Train(Matrix<T>, Vector<T>)

Trains the robust regression model using the provided input data and target values.

public override void Train(Matrix<T> x, Vector<T> y)

Parameters

x Matrix<T>

The input matrix where rows represent observations and columns represent features.

y Vector<T>

The target vector containing the values to predict.

Remarks

This method implements the iterative reweighted least squares algorithm for robust regression. It starts with an initial estimate using standard regression, then iteratively recalculates weights based on residuals and performs weighted regression until convergence or the maximum number of iterations is reached.

For Beginners: This method teaches the model to make predictions based on your data.

The training process works like this:

  1. Start with a regular regression (like finding the best straight line through your data points)
  2. Calculate how far each point is from this line (called "residuals")
  3. Give lower weights to points that are far from the line (potential outliers)
  4. Create a new line that pays more attention to points with higher weights
  5. Repeat steps 2-4 until the line stops changing significantly

This way, the final model is less influenced by outliers and better represents the true pattern in your data.

WithParameters(Vector<T>)

Creates a new model instance with the specified parameters.
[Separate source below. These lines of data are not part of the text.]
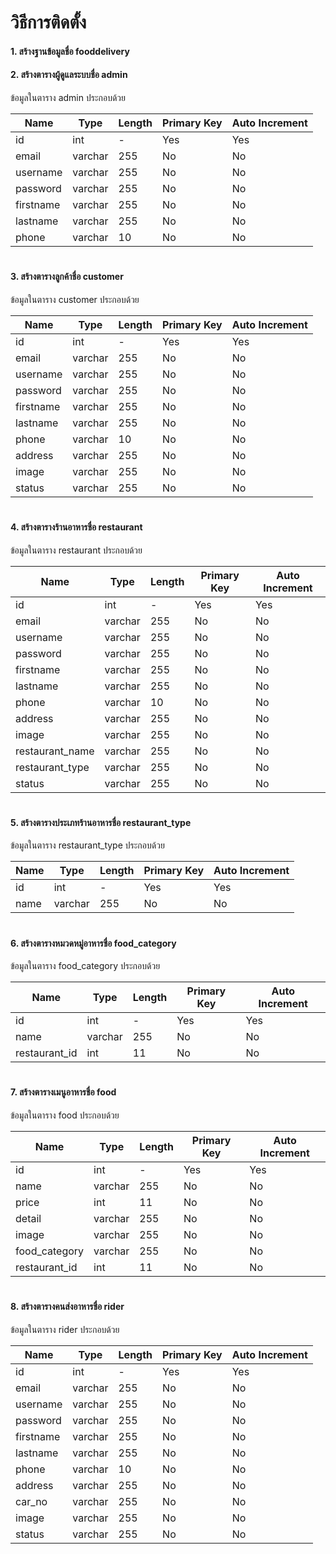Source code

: # วิธีการติดตั้ง
#### 1. สร้างฐานข้อมูลชื่อ fooddelivery
#### 2. สร้างตารางผู้ดูแลระบบชื่อ admin
ข้อมูลในตาราง admin ประกอบด้วย

| Name | Type | Length | Primary Key | Auto Increment |
| --- | --- | --- | --- | --- |
| id | int | - | Yes | Yes |
| email | varchar | 255 | No | No |
| username | varchar | 255 | No | No |
| password | varchar | 255 | No | No |
| firstname | varchar | 255 | No | No |
| lastname | varchar | 255 | No | No |
| phone | varchar | 10 | No | No |

#

#### 3. สร้างตารางลูกค้าชื่อ customer
ข้อมูลในตาราง customer ประกอบด้วย

| Name | Type | Length | Primary Key | Auto Increment |
| --- | --- | --- | --- | --- |
| id | int | - | Yes | Yes |
| email | varchar | 255 | No | No |
| username | varchar | 255 | No | No |
| password | varchar | 255 | No | No |
| firstname | varchar | 255 | No | No |
| lastname | varchar | 255 | No | No |
| phone | varchar | 10 | No | No |
| address | varchar | 255 | No | No |
| image | varchar | 255 | No | No |
| status | varchar | 255 | No | No |

#

#### 4. สร้างตารางร้านอาหารชื่อ restaurant
ข้อมูลในตาราง restaurant ประกอบด้วย

| Name | Type | Length | Primary Key | Auto Increment |
| --- | --- | --- | --- | --- |
| id | int | - | Yes | Yes |
| email | varchar | 255 | No | No |
| username | varchar | 255 | No | No |
| password | varchar | 255 | No | No |
| firstname | varchar | 255 | No | No |
| lastname | varchar | 255 | No | No |
| phone | varchar | 10 | No | No |
| address | varchar | 255 | No | No |
| image | varchar | 255 | No | No |
| restaurant_name | varchar | 255 | No | No |
| restaurant_type | varchar | 255 | No | No |
| status | varchar | 255 | No | No |

#

#### 5. สร้างตารางประเภทร้านอาหารชื่อ restaurant_type
ข้อมูลในตาราง restaurant_type ประกอบด้วย

| Name | Type | Length | Primary Key | Auto Increment |
| --- | --- | --- | --- | --- |
| id | int | - | Yes | Yes |
| name | varchar | 255 | No | No |

#

#### 6. สร้างตารางหมวดหมู่อาหารชื่อ food_category
ข้อมูลในตาราง food_category ประกอบด้วย

| Name | Type | Length | Primary Key | Auto Increment |
| --- | --- | --- | --- | --- |
| id | int | - | Yes | Yes |
| name | varchar | 255 | No | No |
| restaurant_id | int | 11 | No | No |

#

#### 7. สร้างตารางเมนูอาหารชื่อ food
ข้อมูลในตาราง food ประกอบด้วย

| Name | Type | Length | Primary Key | Auto Increment |
| --- | --- | --- | --- | --- |
| id | int | - | Yes | Yes |
| name | varchar | 255 | No | No |
| price | int | 11 | No | No |
| detail | varchar | 255 | No | No |
| image | varchar | 255 | No | No |
| food_category | varchar | 255 | No | No |
| restaurant_id | int | 11 | No | No |

#

#### 8. สร้างตารางคนส่งอาหารชื่อ rider
ข้อมูลในตาราง rider ประกอบด้วย

| Name | Type | Length | Primary Key | Auto Increment |
| --- | --- | --- | --- | --- |
| id | int | - | Yes | Yes |
| email | varchar | 255 | No | No |
| username | varchar | 255 | No | No |
| password | varchar | 255 | No | No |
| firstname | varchar | 255 | No | No |
| lastname | varchar | 255 | No | No |
| phone | varchar | 10 | No | No |
| address | varchar | 255 | No | No |
| car_no | varchar | 255 | No | No |
| image | varchar | 255 | No | No |
| status | varchar | 255 | No | No |

#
public override IFullModel<T, Matrix<T>, Vector<T>> WithParameters(Vector<T> parameters)

Parameters

parameters Vector<T>

A vector containing all model parameters (coefficients and intercept).

Returns

IFullModel<T, Matrix<T>, Vector<T>>

A new model instance with the specified parameters.

Remarks

For Beginners: This method creates a new model using a provided set of parameters.

It takes a parameter vector (which combines coefficients and intercept) and:

  • Extracts the coefficients (all values except the last)
  • Extracts the intercept (the last value)
  • Creates a new model with these values

This allows you to try different parameter sets without changing the original model.